> Task prompt
Look through the records, and wherever the string "from" turns up, copy out that line.

Study material Block Start

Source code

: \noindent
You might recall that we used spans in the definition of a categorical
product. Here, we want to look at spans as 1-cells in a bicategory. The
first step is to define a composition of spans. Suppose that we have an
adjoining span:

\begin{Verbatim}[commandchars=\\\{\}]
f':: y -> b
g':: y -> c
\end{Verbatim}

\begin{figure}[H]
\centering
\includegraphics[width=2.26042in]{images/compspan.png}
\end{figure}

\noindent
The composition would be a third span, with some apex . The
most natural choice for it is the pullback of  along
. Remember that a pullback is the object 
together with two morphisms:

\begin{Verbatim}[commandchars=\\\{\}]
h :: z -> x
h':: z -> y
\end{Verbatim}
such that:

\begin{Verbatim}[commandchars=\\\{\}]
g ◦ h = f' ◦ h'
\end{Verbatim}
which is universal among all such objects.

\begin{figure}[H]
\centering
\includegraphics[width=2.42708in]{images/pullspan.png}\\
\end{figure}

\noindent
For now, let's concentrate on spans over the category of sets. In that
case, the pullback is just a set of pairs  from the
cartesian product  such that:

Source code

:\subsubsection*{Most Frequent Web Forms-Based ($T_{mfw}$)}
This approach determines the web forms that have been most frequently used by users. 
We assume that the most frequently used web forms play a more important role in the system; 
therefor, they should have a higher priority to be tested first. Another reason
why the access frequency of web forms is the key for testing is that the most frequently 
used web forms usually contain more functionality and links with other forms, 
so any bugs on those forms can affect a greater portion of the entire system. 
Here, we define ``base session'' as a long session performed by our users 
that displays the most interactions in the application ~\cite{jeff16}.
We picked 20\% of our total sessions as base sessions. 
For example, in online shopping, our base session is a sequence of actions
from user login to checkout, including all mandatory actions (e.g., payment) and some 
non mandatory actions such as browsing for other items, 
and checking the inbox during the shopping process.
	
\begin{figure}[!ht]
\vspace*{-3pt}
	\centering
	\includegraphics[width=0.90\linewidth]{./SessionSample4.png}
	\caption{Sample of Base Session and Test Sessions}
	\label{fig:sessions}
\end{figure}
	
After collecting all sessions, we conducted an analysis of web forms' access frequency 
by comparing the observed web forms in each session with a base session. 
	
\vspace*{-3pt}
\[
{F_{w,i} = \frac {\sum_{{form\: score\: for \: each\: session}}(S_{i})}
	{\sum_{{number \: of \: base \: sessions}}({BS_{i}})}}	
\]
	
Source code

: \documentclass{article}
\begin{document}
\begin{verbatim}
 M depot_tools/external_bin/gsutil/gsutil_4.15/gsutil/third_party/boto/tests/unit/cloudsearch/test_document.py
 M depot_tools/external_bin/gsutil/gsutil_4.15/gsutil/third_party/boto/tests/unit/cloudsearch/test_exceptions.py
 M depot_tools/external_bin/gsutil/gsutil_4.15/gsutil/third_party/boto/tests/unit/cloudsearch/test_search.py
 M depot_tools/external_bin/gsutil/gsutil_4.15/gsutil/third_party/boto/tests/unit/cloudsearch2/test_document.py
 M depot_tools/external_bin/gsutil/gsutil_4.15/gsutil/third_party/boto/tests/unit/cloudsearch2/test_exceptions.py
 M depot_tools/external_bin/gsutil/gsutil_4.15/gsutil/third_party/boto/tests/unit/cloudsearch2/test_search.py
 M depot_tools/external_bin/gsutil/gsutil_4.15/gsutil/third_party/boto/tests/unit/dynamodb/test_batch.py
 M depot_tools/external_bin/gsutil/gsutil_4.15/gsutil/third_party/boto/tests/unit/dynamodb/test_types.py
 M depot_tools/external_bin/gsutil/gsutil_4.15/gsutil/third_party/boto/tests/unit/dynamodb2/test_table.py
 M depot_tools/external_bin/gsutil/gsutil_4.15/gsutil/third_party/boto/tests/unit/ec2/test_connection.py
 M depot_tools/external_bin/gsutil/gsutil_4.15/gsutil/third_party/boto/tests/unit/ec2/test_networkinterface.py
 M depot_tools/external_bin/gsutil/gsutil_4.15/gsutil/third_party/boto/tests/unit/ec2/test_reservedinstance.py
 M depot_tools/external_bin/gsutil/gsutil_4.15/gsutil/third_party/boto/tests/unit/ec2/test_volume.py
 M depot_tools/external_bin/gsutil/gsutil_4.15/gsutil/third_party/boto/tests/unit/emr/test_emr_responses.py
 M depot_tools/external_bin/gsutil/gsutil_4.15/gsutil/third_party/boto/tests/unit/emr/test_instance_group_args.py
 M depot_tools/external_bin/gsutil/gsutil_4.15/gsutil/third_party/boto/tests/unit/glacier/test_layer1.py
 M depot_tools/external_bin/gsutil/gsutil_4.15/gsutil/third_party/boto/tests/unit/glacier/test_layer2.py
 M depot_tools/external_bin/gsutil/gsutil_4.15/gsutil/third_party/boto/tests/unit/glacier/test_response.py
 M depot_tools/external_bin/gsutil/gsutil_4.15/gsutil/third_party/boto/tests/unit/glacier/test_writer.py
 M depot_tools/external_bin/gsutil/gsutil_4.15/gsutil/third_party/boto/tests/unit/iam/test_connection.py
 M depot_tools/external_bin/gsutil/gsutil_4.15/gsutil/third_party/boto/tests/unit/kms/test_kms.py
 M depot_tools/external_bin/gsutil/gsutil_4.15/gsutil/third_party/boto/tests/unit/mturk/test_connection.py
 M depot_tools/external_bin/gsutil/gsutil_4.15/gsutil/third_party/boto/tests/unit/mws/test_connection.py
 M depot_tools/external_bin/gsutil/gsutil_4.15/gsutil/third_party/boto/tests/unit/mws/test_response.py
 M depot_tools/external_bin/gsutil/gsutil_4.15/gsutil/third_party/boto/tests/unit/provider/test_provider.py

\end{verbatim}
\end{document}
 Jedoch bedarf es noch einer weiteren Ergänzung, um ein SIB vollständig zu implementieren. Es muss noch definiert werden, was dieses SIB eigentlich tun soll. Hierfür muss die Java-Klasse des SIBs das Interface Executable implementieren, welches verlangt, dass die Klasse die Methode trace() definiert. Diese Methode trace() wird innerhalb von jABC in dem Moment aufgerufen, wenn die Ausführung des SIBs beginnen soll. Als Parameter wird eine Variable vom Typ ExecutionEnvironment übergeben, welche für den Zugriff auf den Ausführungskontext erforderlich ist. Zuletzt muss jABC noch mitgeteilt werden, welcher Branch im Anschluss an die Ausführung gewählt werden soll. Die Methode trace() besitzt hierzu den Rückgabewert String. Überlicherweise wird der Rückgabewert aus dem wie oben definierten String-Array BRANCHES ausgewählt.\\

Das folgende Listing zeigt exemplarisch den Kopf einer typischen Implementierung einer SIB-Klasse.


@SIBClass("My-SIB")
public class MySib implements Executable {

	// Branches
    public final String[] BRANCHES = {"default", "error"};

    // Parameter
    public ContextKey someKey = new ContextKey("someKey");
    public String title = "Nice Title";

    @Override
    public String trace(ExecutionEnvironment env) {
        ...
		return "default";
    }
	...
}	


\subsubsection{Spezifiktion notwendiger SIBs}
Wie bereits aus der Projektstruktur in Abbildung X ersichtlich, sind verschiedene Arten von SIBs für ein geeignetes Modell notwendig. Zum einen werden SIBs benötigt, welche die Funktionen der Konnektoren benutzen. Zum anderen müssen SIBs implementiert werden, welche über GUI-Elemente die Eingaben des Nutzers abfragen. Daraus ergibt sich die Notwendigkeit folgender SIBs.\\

Study material Block End

> Your response
case, the pullback is just a set of pairs  from the
from user login to checkout, including all mandatory actions (e.g., payment) and some 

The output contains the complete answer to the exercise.